Boy number five. Get real bread. Now, there's many substitutes for fresh bread, like bread in America, for example. We hardly know what real bread is like in this country, and there's a reason for that. It's a commercial thing, but we get it sliced in plastic bags. If you really want to keep it fresh, put it in the fridge. There's no aroma to it. You can freeze it and take it out again. It's fairly tasteless. Humidity probably isn't going to hurt it at all, because it's already very humid. But, you know, it's kind of like pastries here in this country.

They're pretty disgusting. You can get them in the freezer section, or even worse, you can get them in a little cardboard box with a window you look in there, with a shelf life of a couple of weeks, and they're just nasty.

American breads are kind of like saints who only study their Bibles before going to sleep.
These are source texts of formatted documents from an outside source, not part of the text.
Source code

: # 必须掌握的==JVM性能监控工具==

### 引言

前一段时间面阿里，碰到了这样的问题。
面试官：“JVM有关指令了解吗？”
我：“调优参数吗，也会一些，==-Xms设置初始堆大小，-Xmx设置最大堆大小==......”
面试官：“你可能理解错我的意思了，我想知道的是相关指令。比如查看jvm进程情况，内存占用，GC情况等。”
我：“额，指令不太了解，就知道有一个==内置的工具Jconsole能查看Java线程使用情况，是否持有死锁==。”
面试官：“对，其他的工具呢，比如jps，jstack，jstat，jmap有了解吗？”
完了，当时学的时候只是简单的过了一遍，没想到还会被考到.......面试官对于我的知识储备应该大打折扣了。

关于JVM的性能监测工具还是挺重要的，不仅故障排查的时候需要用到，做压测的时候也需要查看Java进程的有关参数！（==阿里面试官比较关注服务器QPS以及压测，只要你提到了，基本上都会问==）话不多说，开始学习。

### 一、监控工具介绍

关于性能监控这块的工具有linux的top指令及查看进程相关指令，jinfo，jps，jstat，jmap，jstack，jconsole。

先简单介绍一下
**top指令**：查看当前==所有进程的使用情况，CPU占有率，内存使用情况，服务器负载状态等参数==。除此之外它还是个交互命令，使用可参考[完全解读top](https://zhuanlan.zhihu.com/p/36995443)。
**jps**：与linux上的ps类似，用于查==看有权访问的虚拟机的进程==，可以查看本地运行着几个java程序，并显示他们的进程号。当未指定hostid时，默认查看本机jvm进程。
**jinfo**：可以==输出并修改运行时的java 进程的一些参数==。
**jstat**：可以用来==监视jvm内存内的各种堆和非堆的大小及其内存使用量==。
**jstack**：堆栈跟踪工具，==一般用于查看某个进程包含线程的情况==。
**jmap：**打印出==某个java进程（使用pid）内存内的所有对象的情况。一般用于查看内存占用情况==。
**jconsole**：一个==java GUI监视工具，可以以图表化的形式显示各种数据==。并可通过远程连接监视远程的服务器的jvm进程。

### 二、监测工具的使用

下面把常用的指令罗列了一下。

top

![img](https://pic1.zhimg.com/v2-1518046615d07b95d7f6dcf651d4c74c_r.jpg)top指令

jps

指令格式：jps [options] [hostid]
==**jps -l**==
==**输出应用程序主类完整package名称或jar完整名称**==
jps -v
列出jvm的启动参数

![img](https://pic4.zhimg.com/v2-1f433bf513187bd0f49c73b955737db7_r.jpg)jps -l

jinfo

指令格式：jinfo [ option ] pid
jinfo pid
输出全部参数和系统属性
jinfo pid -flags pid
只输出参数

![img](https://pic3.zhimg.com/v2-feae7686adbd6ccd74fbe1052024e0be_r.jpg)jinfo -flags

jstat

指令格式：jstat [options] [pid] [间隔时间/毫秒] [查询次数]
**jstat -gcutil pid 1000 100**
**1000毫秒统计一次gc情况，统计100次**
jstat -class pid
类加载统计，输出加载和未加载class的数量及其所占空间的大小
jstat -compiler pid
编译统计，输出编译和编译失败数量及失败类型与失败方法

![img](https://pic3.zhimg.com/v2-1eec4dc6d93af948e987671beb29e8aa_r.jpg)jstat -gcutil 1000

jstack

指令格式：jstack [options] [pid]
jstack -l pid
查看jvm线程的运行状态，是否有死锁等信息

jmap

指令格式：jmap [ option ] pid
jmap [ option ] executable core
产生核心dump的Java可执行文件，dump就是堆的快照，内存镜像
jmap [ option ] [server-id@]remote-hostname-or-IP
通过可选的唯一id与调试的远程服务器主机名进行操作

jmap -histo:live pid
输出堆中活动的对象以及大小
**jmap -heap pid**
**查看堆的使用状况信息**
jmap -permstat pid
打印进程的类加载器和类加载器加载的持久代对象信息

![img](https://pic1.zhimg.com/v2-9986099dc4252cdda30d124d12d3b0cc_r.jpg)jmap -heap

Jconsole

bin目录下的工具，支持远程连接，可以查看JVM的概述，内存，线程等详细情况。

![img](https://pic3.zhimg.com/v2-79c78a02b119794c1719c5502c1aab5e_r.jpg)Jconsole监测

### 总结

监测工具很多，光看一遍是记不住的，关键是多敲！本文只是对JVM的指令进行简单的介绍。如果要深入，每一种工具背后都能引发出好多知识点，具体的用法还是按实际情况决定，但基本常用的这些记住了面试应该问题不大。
They're clueless because they don't know any better. And our bread, we think we have bread. We don't know any better, oftentimes. Why? Well, because the U.S. economy is based on mass commercialism. And you really can't get rich running a bakery, grinding fresh wheat, and having wonderful smelling stuff come out of the oven. You need to chain, mass produce, merchandise it, corporately grind it, and ship it, and have it already pre-packaged and ready to flash out at a bunch of people who are waiting for it. And so, consequently, do you know of a bakery? Does anybody know of a bakery? Does anybody know of a pasteria or whatever they call, where you get pastries? You know, it's interesting. Do you know of a miller? Do you know somewhere you could take your grain if you don't have the equipment yourself and have it ground to make fresh bread today? It's nothing like fresh bread or fresh cornmeal. Out of corn, dried corn, it is ground and then made into cornbread. You would take whatever you thought was cornmeal before and throw it in the trash if you could experience the difference. It is just fabulous. Do you have a milk cow or goats to milk? You know, we don't know what fresh is. We have pre-ground pepper, of all things. And all these things that are pre-ground are oxidized. We have pre-ground meat, pre-chopped garlic that's cooked because you can make a fortune on the stuff, putting it in a jar, pre-ground coffee, dried ground herbs. When was the last time you used fresh basil or some of the other fresh thyme? Fresh, parsley, fresh. We even do the chives they put on potatoes. Sometimes you get dried ones out of a jar, pre-chopped, kind of like paper come out. Nasty things. We have reconstituted, freeze-dried orange juice. Go figure. Pasteurized, homogenized milk. Pre-ground almost everything.

Our foods are prepared. They're refrigerated. They're canned. They're instant. They're ready to use. They're imitations of the real thing. This whole thing about just like grandma's, homemade, you know, that's a lie if you ever heard it. So in the rest of the world, people will grind grains often. They will bake real bread every day. They'll create real pastries using real fruit, real creams. You'll see people, bikes and subways, going to work, bread sticking out of a backpack, a briefcase. It's the real deal, and we just don't know what we're missing. Let me say this.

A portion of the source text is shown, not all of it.